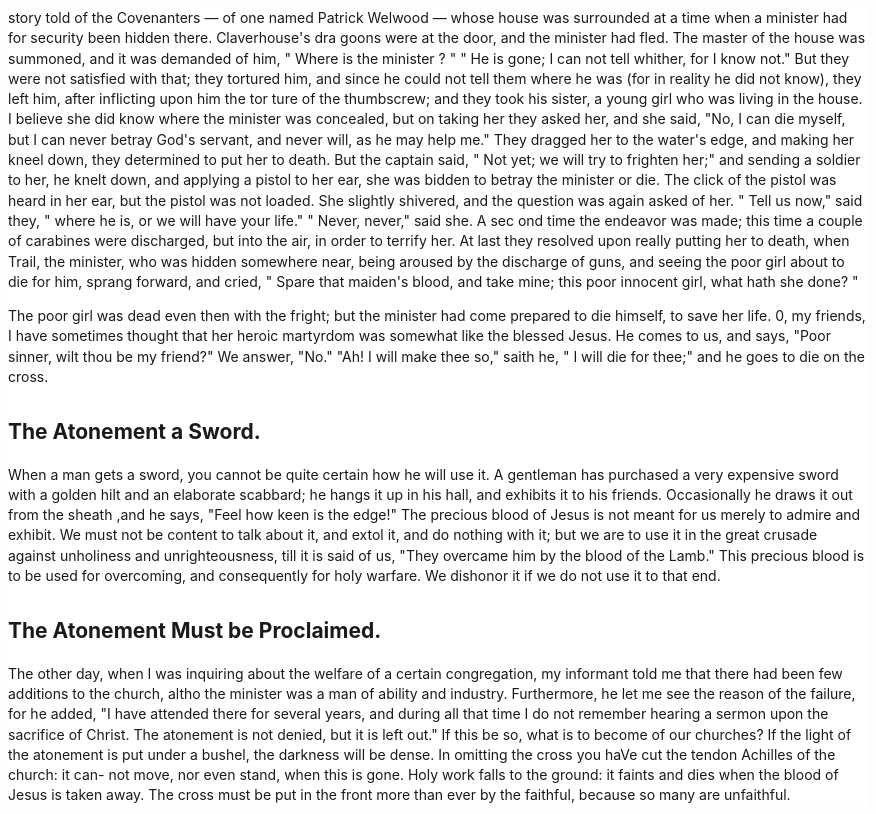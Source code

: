 story told of the Covenanters — of one named Patrick Welwood — whose house was 
surrounded at a time when a minister had for security been hidden there. 
Claverhouse's dra goons were at the door, and the minister had fled. The master 
of the house was summoned, and it was demanded of him, " Where is the minister ? 
" " He is gone; I can not tell whither, for I know not." But they were not 
satisfied with that; they tortured him, and since he could not tell them where 
he was (for in reality he did not know), they left him, after inflicting upon 
him the tor ture of the thumbscrew; and they took his sister, a young girl who 
was living in the house. I believe she did know where the minister was 
concealed, but on taking her they asked her, and she said, "No, I can die 
myself, but I can never betray God's servant, and never will, as he may help 
me." They dragged her to the water's edge, and making her kneel down, they 
determined to put her to death. But the captain said, " Not yet; we will try to 
frighten her;" and sending a soldier to her, he knelt down, and applying a 
pistol to her ear, she was bidden to betray the minister or die. The click of 
the pistol was heard in her ear, but the pistol was not loaded. She slightly 
shivered, and the question was again asked of her. " Tell us now," said they, " 
where he is, or we will have your life." " Never, never," said she. A sec ond 
time the endeavor was made; this time a couple of carabines were discharged, but 
into the air, in order to terrify her. At last they resolved upon really putting 
her to death, when Trail, the minister, who was hidden somewhere near, being 
aroused by the discharge of guns, and seeing the poor girl about to die for him, 
sprang forward, and cried, " Spare that maiden's blood, and take mine; this poor 
innocent girl, what hath she done? "

The poor girl was dead even then with the fright; but the minister had come 
prepared to die himself, to save her life. 0, my friends, I have sometimes 
thought that her heroic martyrdom was somewhat like the blessed Jesus. He comes 
to us, and says, "Poor sinner, wilt thou be my friend?" We answer, "No." "Ah! I 
will make thee so," saith he, " I will die for thee;" and he goes to die on the 
cross.

## The Atonement a Sword.
When a man gets a sword, you cannot be quite certain 
how he will use it. A gentleman has purchased a very expensive sword with a 
golden hilt and an elaborate scabbard; he hangs it up in his hall, and exhibits 
it to his friends. Occasionally he draws it out from the sheath ,and he says, 
"Feel how keen is the edge!" The precious blood of Jesus is not meant for us 
merely to admire and exhibit. We must not be content to talk about it, and extol 
it, and do nothing with it; but we are to use it in the great crusade against 
unholiness and unrighteousness, till it is said of us, "They overcame him by the 
blood of the Lamb." This precious blood is to be used for overcoming, and 
consequently for holy warfare. We dishonor it if we do not use it to that end.

## The Atonement Must be Proclaimed.
The other day, when I was inquiring about 
the welfare of a certain congregation, my informant told me that there had been 
few additions to the church, altho the minister was a man of ability and 
industry. Furthermore, he let me see the reason of the failure, for he added, "I 
have attended there for several years, and during all that time I do not 
remember hearing a sermon upon the sacrifice of Christ. The atonement is not 
denied, but it is left out." If this be so, what is to become of our churches? 
If the light of the atonement is put under a bushel, the darkness will be dense. 
In omitting the cross you haVe cut the tendon Achilles of the church: it can-
not move, nor even stand, when this is gone. Holy work falls to the ground: it 
faints and dies when the blood of Jesus is taken away. The cross must be put in 
the front more than ever by the faithful, because so many are unfaithful.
::::::::
**Exercise aim:** Reproduce the entries above word for word. Pictures stay out.

**Solution to this problem:**
Source code

: story told of the Covenanters — of one named Patrick Welwood — whose house was 
surrounded at a time when a minister had for security been hidden there. 
Claverhouse's dra goons were at the door, and the minister had fled. The master 
of the house was summoned, and it was demanded of him, " Where is the minister ? 
" " He is gone; I can not tell whither, for I know not." But they were not 
satisfied with that; they tortured him, and since he could not tell them where 
he was (for in reality he did not know), they left him, after inflicting upon 
him the tor ture of the thumbscrew; and they took his sister, a young girl who 
was living in the house. I believe she did know where the minister was 
concealed, but on taking her they asked her, and she said, "No, I can die 
myself, but I can never betray God's servant, and never will, as he may help 
me." They dragged her to the water's edge, and making her kneel down, they 
determined to put her to death. But the captain said, " Not yet; we will try to 
frighten her;" and sending a soldier to her, he knelt down, and applying a 
pistol to her ear, she was bidden to betray the minister or die. The click of 
the pistol was heard in her ear, but the pistol was not loaded. She slightly 
shivered, and the question was again asked of her. " Tell us now," said they, " 
where he is, or we will have your life." " Never, never," said she. A sec ond 
time the endeavor was made; this time a couple of carabines were discharged, but 
into the air, in order to terrify her. At last they resolved upon really putting 
her to death, when Trail, the minister, who was hidden somewhere near, being 
aroused by the discharge of guns, and seeing the poor girl about to die for him, 
sprang forward, and cried, " Spare that maiden's blood, and take mine; this poor 
innocent girl, what hath she done? "

The poor girl was dead even then with the fright; but the minister had come 
prepared to die himself, to save her life. 0, my friends, I have sometimes 
thought that her heroic martyrdom was somewhat like the blessed Jesus. He comes 
to us, and says, "Poor sinner, wilt thou be my friend?" We answer, "No." "Ah! I 
will make thee so," saith he, " I will die for thee;" and he goes to die on the 
cross.

## The Atonement a Sword.
When a man gets a sword, you cannot be quite certain 
how he will use it. A gentleman has purchased a very expensive sword with a 
golden hilt and an elaborate scabbard; he hangs it up in his hall, and exhibits 
it to his friends. Occasionally he draws it out from the sheath ,and he says, 
"Feel how keen is the edge!" The precious blood of Jesus is not meant for us 
merely to admire and exhibit. We must not be content to talk about it, and extol 
it, and do nothing with it; but we are to use it in the great crusade against 
unholiness and unrighteousness, till it is said of us, "They overcame him by the 
blood of the Lamb." This precious blood is to be used for overcoming, and 
consequently for holy warfare. We dishonor it if we do not use it to that end.

## The Atonement Must be Proclaimed.
The other day, when I was inquiring about 
the welfare of a certain congregation, my informant told me that there had been 
few additions to the church, altho the minister was a man of ability and 
industry. Furthermore, he let me see the reason of the failure, for he added, "I 
have attended there for several years, and during all that time I do not 
remember hearing a sermon upon the sacrifice of Christ. The atonement is not 
denied, but it is left out." If this be so, what is to become of our churches? 
If the light of the atonement is put under a bushel, the darkness will be dense. 
In omitting the cross you haVe cut the tendon Achilles of the church: it can-
not move, nor even stand, when this is gone. Holy work falls to the ground: it 
faints and dies when the blood of Jesus is taken away. The cross must be put in 
the front more than ever by the faithful, because so many are unfaithful.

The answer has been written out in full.